Il fallait sortir le docteur Li de ce chaudron. Le 21 juillet, son allié Wang Dongxing, qui était à Shanghaï avec Mao, lui dit qu’un avion de l’armée de l’air l’attendait pour l’emmener lui aussi à Shanghaï. Arrivé à destination, Li fut conduit auprès de Mao, qui souffrait de bronchite et d’herpès (ses excès sexuels en étaient la cause).

Le Chairman voulait parler avec le docteur Li et lui demanda de lui décrire la situation à Pékin. «Ils ne m’écoutent pas», dit Mao en parlant de sa femme Jiang Qin et de sa clique, ils m’ignorent». C’est ainsi que le docteur Li comprit que Mao n’avait pas ordonné les attaques de Zhongnanhai.

Finalement, Chou Enlai négocia un compromis entre les différentes factions en lutte à Wuhan, et Mao put y entrer en triomphe. «Longue vie au Président Mao, longue vie au Président Mao», scandait la foule.

De gauche à droite : Zhou Enlai, Lin Biao, Mao Tsé-Toung et son épouse Jiang Qing. 4 avril 1967 à Pékin

Clairement, Mao ne contrôlait plus la bande de gauchistes qui, menée par sa propre épouse, mettait Pékin a feu et a sang. Le vrai pouvoir de la Révolution culturelle était alors entre les mains de Jiang Qin et de sa clique, et Mao en était manifestement très mécontent. Alors qu’ils étaient encore à Wuhan, Mao lisait un jour des nouvelles de Lu Xun (grand écrivain chinois 1881-1936); soudain, Mao leva les yeux et s’adressa au docteur Li.

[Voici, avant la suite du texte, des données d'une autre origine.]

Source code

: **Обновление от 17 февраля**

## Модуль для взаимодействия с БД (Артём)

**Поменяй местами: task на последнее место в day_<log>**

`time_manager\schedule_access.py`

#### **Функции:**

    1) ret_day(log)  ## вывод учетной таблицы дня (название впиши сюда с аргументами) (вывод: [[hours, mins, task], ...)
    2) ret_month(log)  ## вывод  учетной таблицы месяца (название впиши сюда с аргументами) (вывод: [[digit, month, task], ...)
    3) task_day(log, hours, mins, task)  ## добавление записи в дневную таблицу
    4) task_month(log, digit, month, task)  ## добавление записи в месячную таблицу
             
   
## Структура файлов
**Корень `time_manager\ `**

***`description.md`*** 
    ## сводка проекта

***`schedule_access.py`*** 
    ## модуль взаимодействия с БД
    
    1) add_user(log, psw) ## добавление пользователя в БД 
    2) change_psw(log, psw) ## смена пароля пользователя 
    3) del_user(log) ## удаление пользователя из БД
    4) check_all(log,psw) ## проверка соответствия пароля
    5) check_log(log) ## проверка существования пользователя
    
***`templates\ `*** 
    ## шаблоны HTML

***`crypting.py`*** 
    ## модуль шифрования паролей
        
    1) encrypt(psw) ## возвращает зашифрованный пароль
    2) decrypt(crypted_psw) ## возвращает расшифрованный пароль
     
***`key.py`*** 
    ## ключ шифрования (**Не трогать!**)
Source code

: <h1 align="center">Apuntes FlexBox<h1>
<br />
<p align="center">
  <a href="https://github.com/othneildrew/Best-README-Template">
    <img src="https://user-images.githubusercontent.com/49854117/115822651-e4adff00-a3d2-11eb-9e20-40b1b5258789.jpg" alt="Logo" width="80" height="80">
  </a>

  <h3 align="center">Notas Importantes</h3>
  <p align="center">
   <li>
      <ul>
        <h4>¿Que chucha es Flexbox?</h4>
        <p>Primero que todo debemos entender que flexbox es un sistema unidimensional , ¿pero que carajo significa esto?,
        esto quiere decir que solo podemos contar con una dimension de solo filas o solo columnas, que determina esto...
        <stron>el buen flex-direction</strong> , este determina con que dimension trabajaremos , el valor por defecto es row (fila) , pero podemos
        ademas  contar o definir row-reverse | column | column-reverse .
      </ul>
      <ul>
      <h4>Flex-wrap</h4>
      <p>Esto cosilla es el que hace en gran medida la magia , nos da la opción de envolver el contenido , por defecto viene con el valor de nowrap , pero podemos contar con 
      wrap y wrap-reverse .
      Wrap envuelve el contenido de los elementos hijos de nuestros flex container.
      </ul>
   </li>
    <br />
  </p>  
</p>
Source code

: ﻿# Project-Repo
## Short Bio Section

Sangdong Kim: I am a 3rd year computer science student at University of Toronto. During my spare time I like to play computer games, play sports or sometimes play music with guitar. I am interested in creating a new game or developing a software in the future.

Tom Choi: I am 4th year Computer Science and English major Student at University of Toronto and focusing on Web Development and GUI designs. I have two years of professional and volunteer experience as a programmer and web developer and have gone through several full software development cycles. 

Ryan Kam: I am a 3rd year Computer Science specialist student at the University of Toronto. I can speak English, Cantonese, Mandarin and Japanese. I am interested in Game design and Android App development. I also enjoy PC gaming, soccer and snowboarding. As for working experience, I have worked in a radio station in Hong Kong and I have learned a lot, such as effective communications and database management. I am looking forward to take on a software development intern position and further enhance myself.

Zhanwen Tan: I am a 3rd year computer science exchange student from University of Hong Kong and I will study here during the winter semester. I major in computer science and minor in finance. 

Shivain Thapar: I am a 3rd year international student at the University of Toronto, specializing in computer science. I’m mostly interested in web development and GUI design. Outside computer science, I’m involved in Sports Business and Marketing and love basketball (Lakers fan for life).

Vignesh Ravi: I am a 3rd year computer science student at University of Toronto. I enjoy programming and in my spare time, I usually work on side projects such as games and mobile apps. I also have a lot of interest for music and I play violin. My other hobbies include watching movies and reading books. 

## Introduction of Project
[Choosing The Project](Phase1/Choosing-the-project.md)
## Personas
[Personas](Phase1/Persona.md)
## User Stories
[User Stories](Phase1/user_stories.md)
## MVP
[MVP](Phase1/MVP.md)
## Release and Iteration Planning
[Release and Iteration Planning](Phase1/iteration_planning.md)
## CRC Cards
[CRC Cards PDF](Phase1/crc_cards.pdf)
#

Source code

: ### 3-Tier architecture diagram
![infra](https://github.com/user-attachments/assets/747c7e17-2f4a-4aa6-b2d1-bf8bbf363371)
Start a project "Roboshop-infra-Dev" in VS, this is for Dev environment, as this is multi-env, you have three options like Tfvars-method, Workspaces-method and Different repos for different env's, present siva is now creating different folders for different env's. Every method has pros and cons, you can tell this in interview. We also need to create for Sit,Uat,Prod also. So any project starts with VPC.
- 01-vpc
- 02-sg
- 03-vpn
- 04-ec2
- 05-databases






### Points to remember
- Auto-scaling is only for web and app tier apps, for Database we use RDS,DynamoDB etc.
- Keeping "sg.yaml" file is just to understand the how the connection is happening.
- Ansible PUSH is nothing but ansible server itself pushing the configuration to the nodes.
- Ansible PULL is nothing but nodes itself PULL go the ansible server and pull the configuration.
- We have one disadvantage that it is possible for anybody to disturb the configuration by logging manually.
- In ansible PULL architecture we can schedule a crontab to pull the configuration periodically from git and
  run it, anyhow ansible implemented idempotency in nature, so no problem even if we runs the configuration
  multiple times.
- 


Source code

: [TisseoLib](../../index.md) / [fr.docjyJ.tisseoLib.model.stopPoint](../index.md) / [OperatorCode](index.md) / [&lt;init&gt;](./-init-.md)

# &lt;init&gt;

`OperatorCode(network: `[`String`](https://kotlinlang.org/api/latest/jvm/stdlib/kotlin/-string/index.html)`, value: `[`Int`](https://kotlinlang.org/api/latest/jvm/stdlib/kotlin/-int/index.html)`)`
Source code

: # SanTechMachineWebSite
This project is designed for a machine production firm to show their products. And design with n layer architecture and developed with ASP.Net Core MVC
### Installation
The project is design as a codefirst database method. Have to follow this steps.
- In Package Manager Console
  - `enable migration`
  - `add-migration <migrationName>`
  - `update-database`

Il se mit à parler d’un des personnages les moins aimables de Lu Xun, une certaine servante A Jin, qui aimait à mettre ses nombreux petits amis dans l’embarras. «Ye Qun (la femme de Lin Biao) est juste comme A Jin; et il en est de même pour Jiang Qing», commenta Mao. Sous-entendu, ce sont toutes des garces.

Mais même s’il était perturbé par les désordres causés par sa diabolique épouse, il ne fit rien pour la stopper.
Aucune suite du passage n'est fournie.